[TASK DETAILS] The entries below are to be transcribed in full, without their images.

________

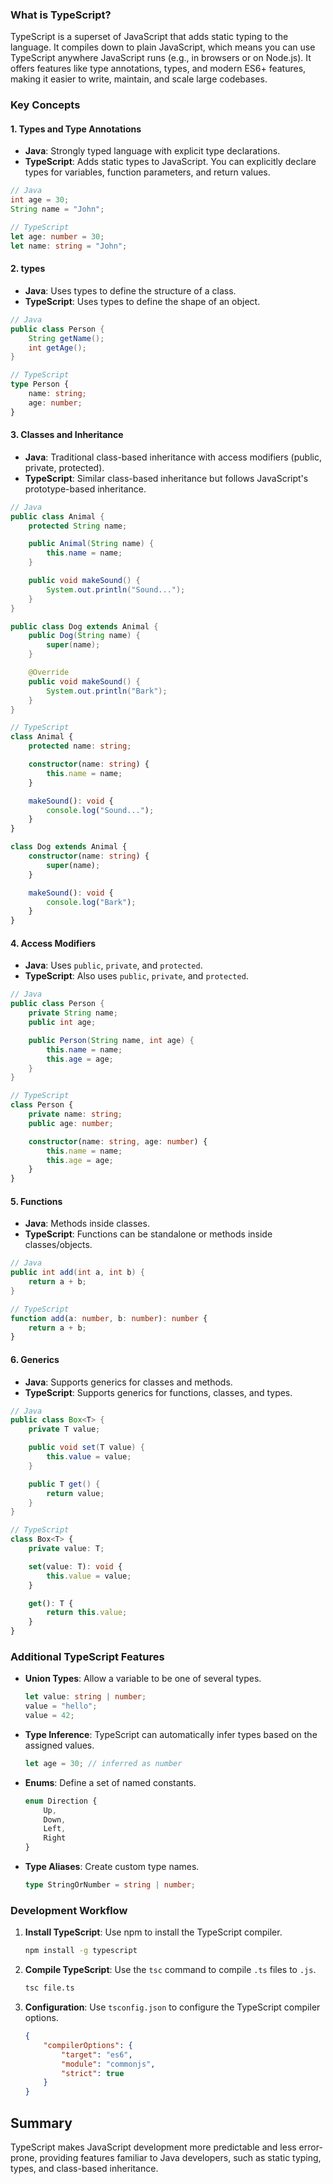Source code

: ### What is TypeScript?

TypeScript is a superset of JavaScript that adds static typing to the language. It compiles down to plain JavaScript, which means you can use TypeScript anywhere JavaScript runs (e.g., in browsers or on Node.js). It offers features like type annotations, types, and modern ES6+ features, making it easier to write, maintain, and scale large codebases.

### Key Concepts

#### 1. Types and Type Annotations
- **Java**: Strongly typed language with explicit type declarations.
- **TypeScript**: Adds static types to JavaScript. You can explicitly declare types for variables, function parameters, and return values.

```java
// Java
int age = 30;
String name = "John";
```

```typescript
// TypeScript
let age: number = 30;
let name: string = "John";
```

#### 2. types
- **Java**: Uses types to define the structure of a class.
- **TypeScript**: Uses types to define the shape of an object.

```java
// Java
public class Person {
    String getName();
    int getAge();
}
```

```typescript
// TypeScript
type Person {
    name: string;
    age: number;
}
```

#### 3. Classes and Inheritance
- **Java**: Traditional class-based inheritance with access modifiers (public, private, protected).
- **TypeScript**: Similar class-based inheritance but follows JavaScript's prototype-based inheritance.

```java
// Java
public class Animal {
    protected String name;

    public Animal(String name) {
        this.name = name;
    }

    public void makeSound() {
        System.out.println("Sound...");
    }
}

public class Dog extends Animal {
    public Dog(String name) {
        super(name);
    }

    @Override
    public void makeSound() {
        System.out.println("Bark");
    }
}
```

```typescript
// TypeScript
class Animal {
    protected name: string;

    constructor(name: string) {
        this.name = name;
    }

    makeSound(): void {
        console.log("Sound...");
    }
}

class Dog extends Animal {
    constructor(name: string) {
        super(name);
    }

    makeSound(): void {
        console.log("Bark");
    }
}
```

#### 4. Access Modifiers
- **Java**: Uses `public`, `private`, and `protected`.
- **TypeScript**: Also uses `public`, `private`, and `protected`.

```java
// Java
public class Person {
    private String name;
    public int age;

    public Person(String name, int age) {
        this.name = name;
        this.age = age;
    }
}
```

```typescript
// TypeScript
class Person {
    private name: string;
    public age: number;

    constructor(name: string, age: number) {
        this.name = name;
        this.age = age;
    }
}
```

#### 5. Functions
- **Java**: Methods inside classes.
- **TypeScript**: Functions can be standalone or methods inside classes/objects.

```java
// Java
public int add(int a, int b) {
    return a + b;
}
```

```typescript
// TypeScript
function add(a: number, b: number): number {
    return a + b;
}
```

#### 6. Generics
- **Java**: Supports generics for classes and methods.
- **TypeScript**: Supports generics for functions, classes, and types.

```java
// Java
public class Box<T> {
    private T value;

    public void set(T value) {
        this.value = value;
    }

    public T get() {
        return value;
    }
}
```

```typescript
// TypeScript
class Box<T> {
    private value: T;

    set(value: T): void {
        this.value = value;
    }

    get(): T {
        return this.value;
    }
}
```

### Additional TypeScript Features

- **Union Types**: Allow a variable to be one of several types.
  ```typescript
  let value: string | number;
  value = "hello";
  value = 42;
  ```

- **Type Inference**: TypeScript can automatically infer types based on the assigned values.
  ```typescript
  let age = 30; // inferred as number
  ```

- **Enums**: Define a set of named constants.
  ```typescript
  enum Direction {
      Up,
      Down,
      Left,
      Right
  }
  ```

- **Type Aliases**: Create custom type names.
  ```typescript
  type StringOrNumber = string | number;
  ```

### Development Workflow

1. **Install TypeScript**: Use npm to install the TypeScript compiler.
   ```bash
   npm install -g typescript
   ```

2. **Compile TypeScript**: Use the `tsc` command to compile `.ts` files to `.js`.
   ```bash
   tsc file.ts
   ```

3. **Configuration**: Use `tsconfig.json` to configure the TypeScript compiler options.
   ```json
   {
       "compilerOptions": {
           "target": "es6",
           "module": "commonjs",
           "strict": true
       }
   }
   ```


## Summary

TypeScript makes JavaScript development more predictable and less error-prone, providing features familiar to Java developers, such as static typing, types, and class-based inheritance.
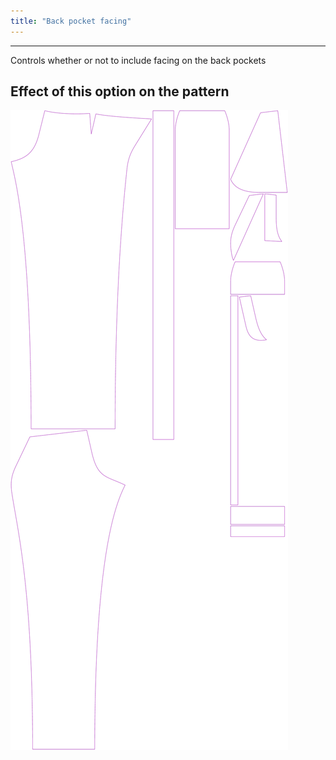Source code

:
 ```yaml
---
title: "Back pocket facing"
---
```


***

Controls whether or not to include facing on the back pockets

## Effect of this option on the pattern

![This image shows the effect of this option by superimposing several variants that have a different value for this option](charlie_backpocketfacing_sample.svg "Effect of this option on the pattern")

________

[RESPONSE BELOW]
Source code

: ### What is TypeScript?

TypeScript is a superset of JavaScript that adds static typing to the language. It compiles down to plain JavaScript, which means you can use TypeScript anywhere JavaScript runs (e.g., in browsers or on Node.js). It offers features like type annotations, types, and modern ES6+ features, making it easier to write, maintain, and scale large codebases.

### Key Concepts

#### 1. Types and Type Annotations
- **Java**: Strongly typed language with explicit type declarations.
- **TypeScript**: Adds static types to JavaScript. You can explicitly declare types for variables, function parameters, and return values.

```java
// Java
int age = 30;
String name = "John";
```

```typescript
// TypeScript
let age: number = 30;
let name: string = "John";
```

#### 2. types
- **Java**: Uses types to define the structure of a class.
- **TypeScript**: Uses types to define the shape of an object.

```java
// Java
public class Person {
    String getName();
    int getAge();
}
```

```typescript
// TypeScript
type Person {
    name: string;
    age: number;
}
```

#### 3. Classes and Inheritance
- **Java**: Traditional class-based inheritance with access modifiers (public, private, protected).
- **TypeScript**: Similar class-based inheritance but follows JavaScript's prototype-based inheritance.

```java
// Java
public class Animal {
    protected String name;

    public Animal(String name) {
        this.name = name;
    }

    public void makeSound() {
        System.out.println("Sound...");
    }
}

public class Dog extends Animal {
    public Dog(String name) {
        super(name);
    }

    @Override
    public void makeSound() {
        System.out.println("Bark");
    }
}
```

```typescript
// TypeScript
class Animal {
    protected name: string;

    constructor(name: string) {
        this.name = name;
    }

    makeSound(): void {
        console.log("Sound...");
    }
}

class Dog extends Animal {
    constructor(name: string) {
        super(name);
    }

    makeSound(): void {
        console.log("Bark");
    }
}
```

#### 4. Access Modifiers
- **Java**: Uses `public`, `private`, and `protected`.
- **TypeScript**: Also uses `public`, `private`, and `protected`.

```java
// Java
public class Person {
    private String name;
    public int age;

    public Person(String name, int age) {
        this.name = name;
        this.age = age;
    }
}
```

```typescript
// TypeScript
class Person {
    private name: string;
    public age: number;

    constructor(name: string, age: number) {
        this.name = name;
        this.age = age;
    }
}
```

#### 5. Functions
- **Java**: Methods inside classes.
- **TypeScript**: Functions can be standalone or methods inside classes/objects.

```java
// Java
public int add(int a, int b) {
    return a + b;
}
```

```typescript
// TypeScript
function add(a: number, b: number): number {
    return a + b;
}
```

#### 6. Generics
- **Java**: Supports generics for classes and methods.
- **TypeScript**: Supports generics for functions, classes, and types.

```java
// Java
public class Box<T> {
    private T value;

    public void set(T value) {
        this.value = value;
    }

    public T get() {
        return value;
    }
}
```

```typescript
// TypeScript
class Box<T> {
    private value: T;

    set(value: T): void {
        this.value = value;
    }

    get(): T {
        return this.value;
    }
}
```

### Additional TypeScript Features

- **Union Types**: Allow a variable to be one of several types.
  ```typescript
  let value: string | number;
  value = "hello";
  value = 42;
  ```

- **Type Inference**: TypeScript can automatically infer types based on the assigned values.
  ```typescript
  let age = 30; // inferred as number
  ```

- **Enums**: Define a set of named constants.
  ```typescript
  enum Direction {
      Up,
      Down,
      Left,
      Right
  }
  ```

- **Type Aliases**: Create custom type names.
  ```typescript
  type StringOrNumber = string | number;
  ```

### Development Workflow

1. **Install TypeScript**: Use npm to install the TypeScript compiler.
   ```bash
   npm install -g typescript
   ```

2. **Compile TypeScript**: Use the `tsc` command to compile `.ts` files to `.js`.
   ```bash
   tsc file.ts
   ```

3. **Configuration**: Use `tsconfig.json` to configure the TypeScript compiler options.
   ```json
   {
       "compilerOptions": {
           "target": "es6",
           "module": "commonjs",
           "strict": true
       }
   }
   ```


## Summary

TypeScript makes JavaScript development more predictable and less error-prone, providing features familiar to Java developers, such as static typing, types, and class-based inheritance.
Source code

:
 ```yaml
---
title: "Back pocket facing"
---
```


***

Controls whether or not to include facing on the back pockets

## Effect of this option on the pattern

![This image shows the effect of this option by superimposing several variants that have a different value for this option](charlie_backpocketfacing_sample.svg "Effect of this option on the pattern")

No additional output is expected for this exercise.